The best comparison: Steve Zack, La Salle (807)

Freshman 32 9.5 1.4 2.2 0.5 36.4 0.0 54.5 0.5 0.1
Sophomore 27 22.3 6.4 6.4 1.0 54.5 0.0 71.1 1.3 0.3
Junior 31 30.3 8.8 9.5 0.9 47.4 0.0 69.2 1.9 0.4
Senior 33 31.2 8.6 9.2 1.8 44.6 16.7 68.4 1.8 0.7

If you've been following along, you know that 807 is not a very solid comparison score. In fact, it's pretty tenuous, but it's what we have. Zack was a solid performer in the A-10, but he never really grew into the focal point of the Explorers' attack. He could really rebound and he was capable of stepping out and shooting it a little bit, but his game on the post was not such that you could throw him the ball and let him go to work.

The paint monster: Marshall Moses, Oklahoma State (807)

Freshman 23 6.0 1.5 0.8 0.1 51.9 33.3 50.0 0.2 0.1
Sophomore 32 19.5 7.0 6.1 0.3 56.2 0.0 63.0 0.5 0.1
Junior 32 24.5 8.8 8.1 0.8 52.1 0.0 62.9 0.4 0.6
Senior 34 29.6 14.1 7.3 1.0 55.7 50.0 72.9 0.4 0.6

After a promising sophomore campaign, Marshall Moses sort of stagnated at that same (still fairly productive) level as a junior. Then he exploded as a senior thanks to getting a few more minutes and a few more touches. Realistically, James may get a few more minutes this year, but the touches are not likely to come.

Nope: Mike Moser, Oregon (805)

Freshman 15 4.7 0.6 0.5 0.3 20.0 9.1 0.0 0.0 0.2
Sophomore 35 31.4 14.0 10.5 2.3 45.0 33.1 78.0 1.0 1.9
Junior 28 21.3 7.1 6.1 1.4 36.9 26.7 76.0 0.7 0.8
Senior 34 28.4 13.2 7.7 1.6 45.9 37.8 76.7 0.7 1.1

Moser was a top recruit out of high school, but he transferred after just one year at UCLA. Then he transferred again as a grad student to end his career at Oregon. The reason his stats as a junior are superficially similar to Farr's is because he was playing through an elbow problem, namely that the elbow kept dislocating. Unless James has been nursing a severe injury we don't know about since about a third of the way through his sophomore year, I don't think Moser is a solid comparison for him.

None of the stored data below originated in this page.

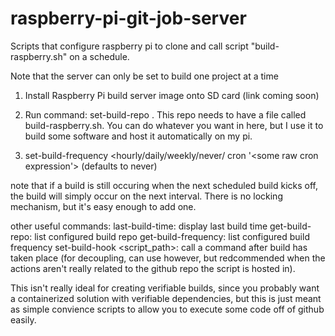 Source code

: # raspberry-pi-git-job-server

Scripts that configure raspberry pi to clone and call script  "build-raspberry.sh" on a schedule.  

Note that the server can only be set to build one project at a time

1. Install Raspberry Pi build server image onto SD card (link coming soon)

2. Run command: set-build-repo <github url to  clone>.  This repo needs to have a file called build-raspberry.sh.
 You can do whatever you want in here, but I use it to build some  software and host it automatically on my pi.  
 
3. set-build-frequency <hourly/daily/weekly/never/ cron '<some raw cron expression'>   (defaults to never)

note that if a build is still occuring when the next scheduled build kicks off, the build will  simply occur on the next interval.  There is no locking mechanism, but it's easy enough to add one.

other useful commands:
last-build-time: display last build time
get-build-repo: list configured build repo
get-build-frequency: list configured build frequency
set-build-hook <script_path>: call a command after build has taken place (for decoupling, can use however, but redcommended when the actions aren't really related to the github repo the script is  hosted in).



This isn't really ideal for creating verifiable builds, since you probably want a containerized solution with verifiable dependencies, but this is just meant as simple convience scripts to allow you to execute some code off of github easily. 
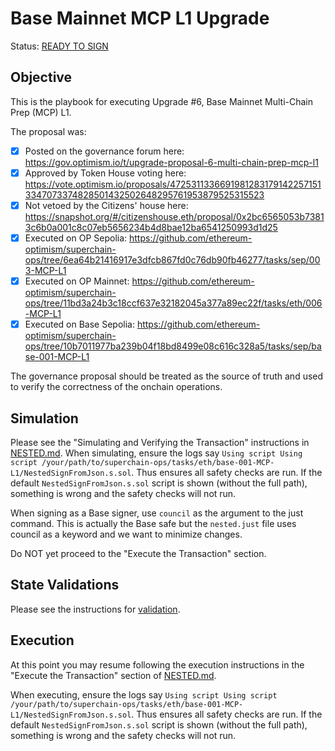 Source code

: # Base Mainnet MCP L1 Upgrade

Status: [READY TO SIGN]()

## Objective

This is the playbook for executing Upgrade #6, Base Mainnet Multi-Chain Prep (MCP) L1.

The proposal was:

- [X] Posted on the governance forum here: https://gov.optimism.io/t/upgrade-proposal-6-multi-chain-prep-mcp-l1
- [X] Approved by Token House voting here: https://vote.optimism.io/proposals/47253113366919812831791422571513347073374828501432502648295761953879525315523
- [X] Not vetoed by the Citizens' house here: https://snapshot.org/#/citizenshouse.eth/proposal/0x2bc6565053b73813c6b0a001c8c07eb5656234b4d8bae12ba6541250993d1d25
- [X] Executed on OP Sepolia: https://github.com/ethereum-optimism/superchain-ops/tree/6ea64b21416917e3dfcb867fd0c76db90fb46277/tasks/sep/003-MCP-L1
- [X] Executed on OP Mainnet: https://github.com/ethereum-optimism/superchain-ops/tree/11bd3a24b3c18ccf637e32182045a377a89ec22f/tasks/eth/006-MCP-L1
- [X] Executed on Base Sepolia: https://github.com/ethereum-optimism/superchain-ops/tree/10b7011977ba239b04f18bd8499e08c616c328a5/tasks/sep/base-001-MCP-L1

The governance proposal should be treated as the source of truth and used to verify the correctness
of the onchain operations.

## Simulation

Please see the "Simulating and Verifying the Transaction" instructions in [NESTED.md](../../../NESTED.md).
When simulating, ensure the logs say `Using script Using script /your/path/to/superchain-ops/tasks/eth/base-001-MCP-L1/NestedSignFromJson.s.sol`.
Thus ensures all safety checks are run. If the default `NestedSignFromJson.s.sol` script is shown
(without the full path), something is wrong and the safety checks will not run.

When signing as a Base signer, use `council` as the argument to the just command. 
This is actually the Base safe but the `nested.just` file uses council as a keyword and
we want to minimize changes.

Do NOT yet proceed to the "Execute the Transaction" section.

## State Validations

Please see the instructions for [validation](./VALIDATION.md).

## Execution

At this point you may resume following the execution instructions in the "Execute the Transaction" section of [NESTED.md](../../../NESTED.md).

When executing, ensure the logs say `Using script Using script /your/path/to/superchain-ops/tasks/eth/base-001-MCP-L1/NestedSignFromJson.s.sol`.
Thus ensures all safety checks are run. If the default `NestedSignFromJson.s.sol` script is shown
(without the full path), something is wrong and the safety checks will not run. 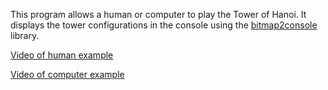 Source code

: This program allows a human or computer to play the Tower of Hanoi. It displays the tower configurations in the console using the [bitmap2console](https://github.com/drich14/bitmap2console) library.

[Video of human example](https://www.dropbox.com/s/3cqfnegek1d3m1g/hanoi_human.mp4?dl=0)

[Video of computer example](https://www.dropbox.com/s/1do0pmknwhismk3/hanoi_computer.mp4?dl=0)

What of James Farr then? He's not really like any of these guys, as evidenced by their low comparison scores. Instead, he's a massive center who doesn't protect the rim quite as well as you might hope but makes up for it by being one of the nation's best rebounders. He's a former pick-and-pop guy who doesn't seem quite sure what to do with himself on offense when his jumper goes south. I guess what I'm saying is that, when you watch James Farr this season, enjoy the fact that you're seeing one of the era's unique college basketball players finish out his career at Xavier.